La mondialisation est aujourd'hui au coeur de tous les débats. Nous ne raisonnons plus maintenant au niveau régional, nous raisonnons au niveau mondial. Ce phénomène, dont les prémisses remontent à la nuit des temps, focalise aujourd'hui toutes les attentions en raison du nouvel espace économique et financier mondial en marche, de l'accélération des moyens de transport, de l'explosion des nouvelles technologies et de l'indispensable prise en compte des facteurs sociaux. Il est vrai qu'aujourd'hui, avec les moyens de télécommunication que nous possédons, ce qu'il se passe dans le monde entier, à l'instant, est connu dans le monde entier. On ne peut plus ignorer certains événements, ce qui nous a permis de manifester, immédiatement, notre solidarité à l'égard des populations d'Asie meurtries par la catastrophe de décembre dernier.
Cette mondialisation suscite des comportements et des stratégies souvent contradictoires. Certaines entreprises cherchent à s'adapter et font du monde, leur nouvelle zone de prospection, de production et de distribution. D'autres, par contre, se replient sur les marchés locaux, sur des niches, et ignorent le reste de la planète. Ils cherchent un « créneau » qui va alimenter leur activité. Aucune entreprise multinationale ou très petite entreprise, en passant par les PME ou PMI, ne peut rester indifférente à ce bouleversement, au risque de disparaître.

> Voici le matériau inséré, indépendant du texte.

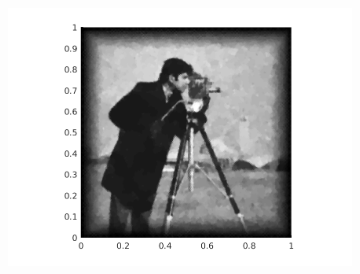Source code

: \begin{figure}[h]
\begin{subfigure}{.3\linewidth}
    \includegraphics[trim = 60 0 60 20, clip, width=\linewidth]
      {pictures/introBeta/snr10/02500.png}
    \label{fig:snr10alpha2500}
  \end{subfigure}


\end{figure}
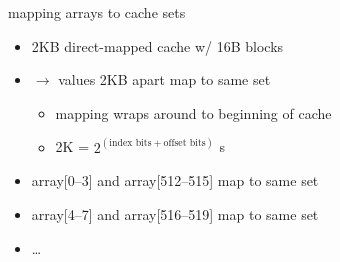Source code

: \begin{frame}{mapping arrays to cache sets}
\begin{itemize}
\item 2KB direct-mapped cache w/ 16B blocks
\item $\rightarrow$ values 2KB apart map to same set
    \begin{itemize}
    \item mapping wraps around to beginning of cache
    \item 2K = $2^(\text{index bits} + \text{offset bits})$ s
    \end{itemize}
\vspace{.5cm}
\item<2-> array[0--3] and array[512--515] map to same set
\item<2-> array[4--7] and array[516--519] map to same set
\item<2-> \ldots
\end{itemize}
\end{frame}
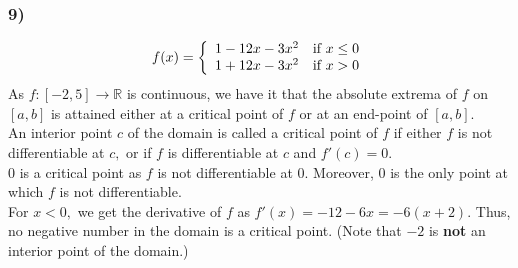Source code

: \documentclass[handout]{beamer}
\begin{document}
\begin{frame}
    \frametitle{9)}
    \[f(x) = \left\{\begin{array}{l r}
		1 - 12x - 3x^2  & \text{if } x \le 0\\
		1 + 12x - 3x^2	& \text{if } x > 0
	\end{array}
	\right.\]
	As $f:[-2, 5] \to \mathbb{R}$ is continuous, we have it that the absolute extrema of $f$ on $[a, b]$ is attained either at a critical point of $f$ or at an end-point of $[a, b].$\\
	An interior point $c$ of the domain is called a critical point of $f$ if either $f$ is not differentiable at $c,$ or if $f$ is differentiable at $c$ and $f'(c) = 0.$\\
	$0$ is a critical point as $f$ is not differentiable at $0.$ Moreover, $0$ is the only point at which $f$ is not differentiable.\\
	For $x < 0,$ we get the derivative of $f$ as $f'(x) = -12 - 6x = -6(x + 2).$ Thus, no negative number in the domain is a critical point. (Note that $-2$ is \textbf{not} an interior point of the domain.)
\end{frame}
\end{document}
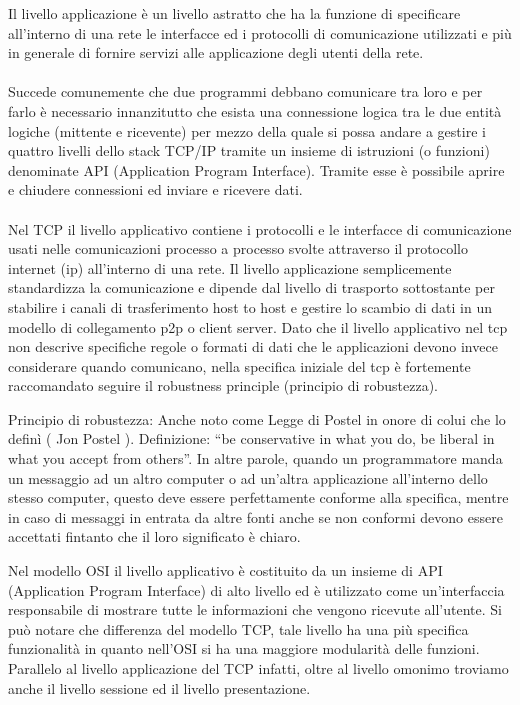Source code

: \documentclass{report}%
\begin{document}
Il livello applicazione è un livello astratto che ha la funzione di specificare all'interno di una rete le interfacce ed i protocolli di comunicazione utilizzati e più in generale di fornire servizi alle applicazione degli utenti della rete.\\\\
Succede comunemente che due programmi debbano comunicare tra loro e per farlo è necessario innanzitutto che esista una connessione logica tra le due entità logiche (mittente e ricevente) per mezzo della quale si possa andare  a gestire i quattro livelli dello stack TCP/IP tramite un insieme di istruzioni (o funzioni) denominate API (Application Program Interface). Tramite esse è possibile aprire e chiudere connessioni ed inviare e ricevere dati.
\\\\Nel TCP il livello applicativo contiene i protocolli e le interfacce di comunicazione usati nelle comunicazioni processo a processo svolte attraverso il protocollo internet (ip) all'interno di una rete.
Il livello applicazione semplicemente standardizza la comunicazione e dipende dal livello di trasporto sottostante per stabilire i canali di trasferimento host to host e gestire lo scambio di dati in un modello di collegamento p2p o client server. 
Dato che il livello applicativo nel tcp non descrive specifiche regole o formati di dati che le applicazioni devono invece considerare quando comunicano, nella specifica iniziale del tcp è fortemente raccomandato seguire il robustness principle (principio di robustezza). 
	
	Principio di robustezza: Anche noto come Legge di Postel in onore di colui che lo definì 		( Jon Postel ). 
			Definizione: “be conservative in what you do, be liberal in what you accept 			from others”. In altre parole, quando un programmatore manda un messaggio 			ad un altro computer o ad un'altra applicazione all'interno dello stesso 				computer, questo deve essere perfettamente conforme alla specifica, mentre 			in caso di messaggi in entrata da altre fonti anche se non conformi devono 			essere accettati fintanto che il loro significato è chiaro.


Nel modello OSI il livello applicativo è costituito da un insieme di API (Application Program Interface) di alto livello ed è utilizzato come un'interfaccia responsabile di mostrare tutte le informazioni che vengono ricevute all'utente. Si può notare che differenza del modello TCP, tale livello ha una più specifica funzionalità in quanto nell'OSI si ha una maggiore modularità delle funzioni. Parallelo al livello applicazione del TCP infatti, oltre al livello omonimo troviamo anche il livello sessione ed il livello presentazione. 
\end{document}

Le débat sur la mondialisation donne lieu à des réactions qui sont trop souvent réductrices. Or la globalisation de l'économie ne saurait expliquer à elle seule les bouleversements quant à la répartition des salaires et des revenus, quant aux dommages subis par certains salariés, et les stratégies d'entreprises. La situation de l'entreprise dans une économie mondialisée dépend aussi de son secteur d'activité et de sa position plus ou moins concurrentielle en termes de prix ou de spécialisation. S'il y a un domaine qui est confronté à la mondialisation, sur le plan économique, c'est bien le domaine textile. En tant qu'originaire des Vosges, je peux en témoigner.
L'actionnaire et le salarié n'auront certainement pas la même vision de la mondialisation et de ses effets. Les différences du développement économique, social et juridique déterminent en partie les choix de l'entreprise en matière de délocalisation ou de restructuration. Certains délocalisent une partie de leur activité. Cette partie délocalisée va être profitable ; elle permettra d'équilibrer la partie non-délocalisée éventuellement.
Certes, la mondialisation correspond à la diffusion de la libéralisation économique. Pourtant, il existe, dans tous les pays, des protections plus ou moins déguisées. Derrière l'uniformisation mondiale apparente, subsistent de nombreux particularismes dont l'entreprise ne peut s'affranchir au risque d'échouer. Les chefs d'entreprise indiens, ici présents, qui sont nos invités d'honneur depuis hier et auxquels je renouvelle toute notre solidarité, ne me démentiront pas.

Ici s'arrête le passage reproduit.